A capital gain is when an investor/individual makes a profit from the appreciation in the value of an asset. Capital gains are profits associated to assets such as stocks, land, building, investment securities, etc. Capital gains are obtained by individuals when they are able to sell their assets at a price higher than the price at which they purchased the asset. The difference between the purchase price and higher sale price is called a capital gain. Capital gains, which are made by individuals, are subject to taxation, and will depend on the tax bracket (the range in which the capital gain fits into). For e.g. an individual purchases a land for $100,000 in 10 years the value of the land has appreciated to $500,000, and he makes a profit of $400,000. According to the hypothetical tax bracket, (330,000-450,000) he is subject to 20% capital gains tax, and so he must pay 20% of his profit to the government as tax.

What is Income Tax?

Income tax is a tax that is levied by the government on the income that is made by an individual. An individual who makes a higher income will fall into a higher tax bracket and will, therefore, be subject to higher levels of taxation. Just as tax is charged on an individual’s income, so is the case for a company. The tax that is levied on a company’s income is known as a corporate tax. However, a significant difference between corporate tax and income tax is that corporate tax is charged from the company’s net income whilst income tax is where the individual’s entire income will be taxed. Income tax is a key source of income to the government and, therefore, any individual who is legally employed and has a salary that falls within relevant tax brackets must pay taxes to the government on the income they earn.

Income Tax vs Capital Gains Tax

Income tax and capital gains tax are both financial burdens imposed on an individual, which on the other side serve as a main source of income to the government.

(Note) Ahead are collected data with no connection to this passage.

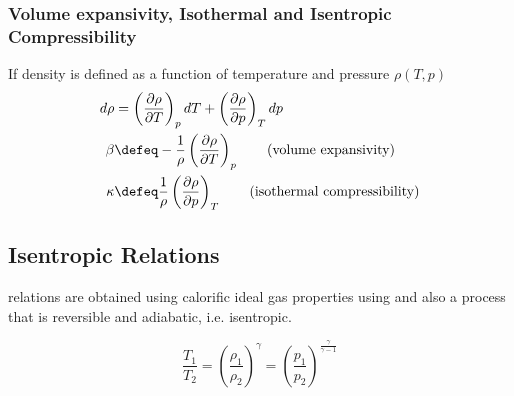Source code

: \subsubsection{Volume expansivity, Isothermal and Isentropic Compressibility}
If density is defined as a function of temperature and pressure $\rho(T,p)$
\begin{align}
   d\rho & =  \left( \frac{\partial \rho }{\partial T} \right)_p dT  + \left( \frac{\partial \rho }{\partial p} \right)_{T} dp\\
   \beta & \defeq - \frac{1}{\rho} \left( \frac{\partial \rho }{\partial T} \right)_p \qquad \text{(volume expansivity)}\\ 
   \kappa & \defeq \frac{1}{\rho} \left( \frac{\partial \rho }{\partial p} \right)_{T}  \qquad \text{(isothermal compressibility)} 
\end{align}





\subsection{Isentropic Relations}
relations are obtained using calorific ideal gas properties using and also a process that is reversible and adiabatic, i.e. isentropic.

\begin{equation}
\frac{T_1}{T_2}=\left(\frac{\rho_1}{\rho_2} \right)^\gamma=\left( \frac{p
_1}{p_2} \right)^\frac{\gamma}{\gamma-1}
\end{equation}







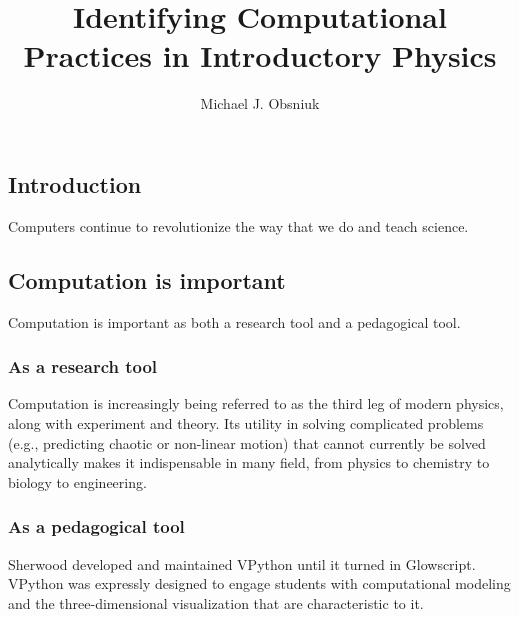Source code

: \documentclass{msuphddissertation}
\author{Michael J. Obsniuk}
\title{Identifying Computational Practices in Introductory Physics}
\begin{document}


\TOC

\newpage
{}
\begin{doublespace}

%
%

\chapter{Introduction}

Computers continue to revolutionize the way that we do and teach science.  

\section{Computation is important}

Computation is important as both a research tool and a pedagogical tool.

\subsection{As a research tool}

Computation is increasingly being referred to as the third leg of modern physics, along with experiment and theory.  Its utility in solving complicated problems (e.g., predicting chaotic or non-linear motion) that cannot currently be solved analytically makes it indispensable in many field, from physics to chemistry to biology to engineering.

\subsection{As a pedagogical tool}

Sherwood developed and maintained VPython until it turned in Glowscript.  VPython was expressly designed to engage students with computational modeling and the three-dimensional visualization that are characteristic to it.


\end{doublespace}
\end{document}
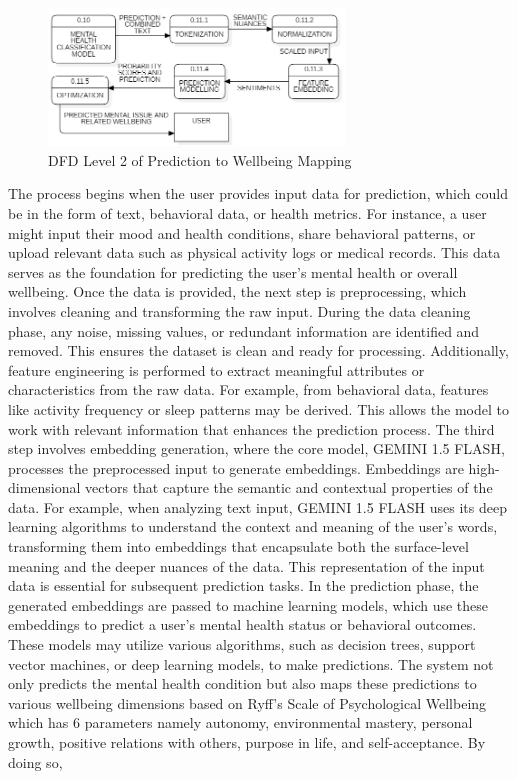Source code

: \begin{figure}[h!]  
    \centering
    \includegraphics[width=0.7\textwidth]{Images/DFD L2 MW.png}  
    \caption{DFD Level 2 of Prediction to Wellbeing Mapping}
    \label{dfdl166}  %
\end{figure}

\noindent
The process begins when the user provides input data for prediction, which could be in the form of text, behavioral data, or health metrics. For instance, a user might input their mood and health conditions, share behavioral patterns, or upload relevant data such as physical activity logs or medical records. This data serves as the foundation for predicting the user's mental health or overall wellbeing. Once the data is provided, the next step is preprocessing, which involves cleaning and transforming the raw input. During the data cleaning phase, any noise, missing values, or redundant information are identified and removed. This ensures the dataset is clean and ready for processing. Additionally, feature engineering is performed to extract meaningful attributes or characteristics from the raw data. For example, from behavioral data, features like activity frequency or sleep patterns may be derived. This allows the model to work with relevant information that enhances the prediction process. The third step involves embedding generation, where the core model, GEMINI 1.5 FLASH, processes the preprocessed input to generate embeddings. Embeddings are high-dimensional vectors that capture the semantic and contextual properties of the data. For example, when analyzing text input, GEMINI 1.5 FLASH uses its deep learning algorithms to understand the context and meaning of the user's words, transforming them into embeddings that encapsulate both the surface-level meaning and the deeper nuances of the data. This representation of the input data is essential for subsequent prediction tasks. In the prediction phase, the generated embeddings are passed to machine learning models, which use these embeddings to predict a user's mental health status or behavioral outcomes. These models may utilize various algorithms, such as decision trees, support vector machines, or deep learning models, to make predictions. The system not only predicts the mental health condition but also maps these predictions to various wellbeing dimensions based on Ryff's Scale of Psychological Wellbeing which has 6 parameters namely autonomy, environmental mastery, personal growth, positive relations with others, purpose in life, and self-acceptance. By doing so, 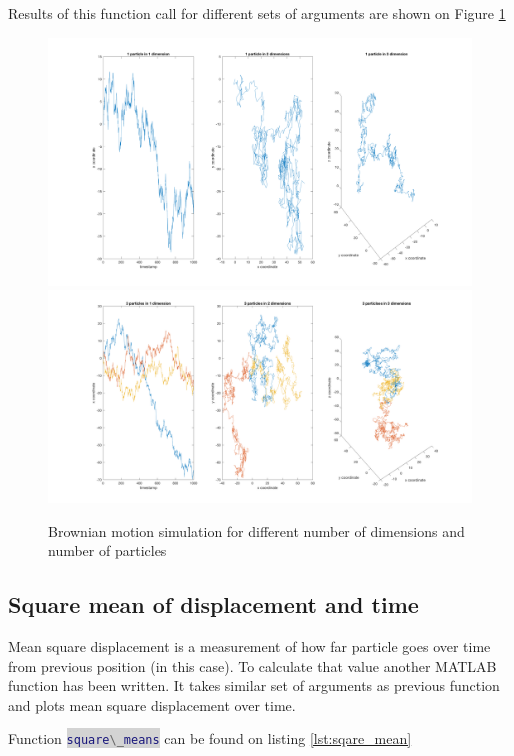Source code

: \documentclass[onecolumn]{article}
\newcommand{\inlinecode}[2]{\colorbox{lightgray}{\lstinline[language=#1]$#2$}}
\begin{document}
\newpage
Results of this function call for different sets of arguments are shown on Figure \ref{fig:brownian}
\begin{figure}[H]
\includegraphics[width=\textwidth]{motion_1p}
\includegraphics[width=\textwidth]{motion_3p}
\caption{Brownian motion simulation for different number of dimensions and number of particles}
\label{fig:brownian}
\end{figure}

\subsection{Square mean of displacement and time}
Mean square displacement is a measurement of how far particle goes over time from previous position (in this case). To calculate that value another MATLAB function has been written. It takes similar set of arguments as previous function and plots mean square displacement over time.

Function \inlinecode{Matlab}{square\_means} can be found on listing \ref{lst:sqare_mean}

\vspace{1em}
\end{document}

Another significant similarity is that capital gains must be realized, for it to be taxed; meaning that the individual must actually obtain the cash of the appreciation to be taxed, and cannot be taxed on the appreciated value of an asset that is not sold (because even if the value of the asset increased, if he did not sell that asset he cannot obtain the cash and, therefore, cannot make any tax payments to the government). Similar is the case for income tax; tax cannot be levied on an income to be received until the income is in hand of the company/individual.

Capital gains tax is different from income tax, mainly because on the basis of taxation. Whilst capital gains tax is made on the appreciation of value of an asset, income tax is made on the salary that an individual obtains.

 

What is the difference between Income Tax and Capital Gains Tax?

• Taxes are widely known as financial levies that are paid to the government individuals who are known to receive monetary inflows from their salaries, wages and profits made from assets.

• The difference between the purchase price of an asset and higher sale price is called a capital gain. Capital gains, which are made by individuals, are subject to taxation, and will depend on the tax bracket (the range in which the capital gain fits into).

• Income tax is a tax that is levied by the government on the income that is made by an individual. An individual who makes a higher income will fall into a higher tax bracket and will, therefore, be subject to higher levels of taxation.

• Income tax and capital gains tax are both financial burdens imposed on an individual, which on the other side serve as a main source of income to the government.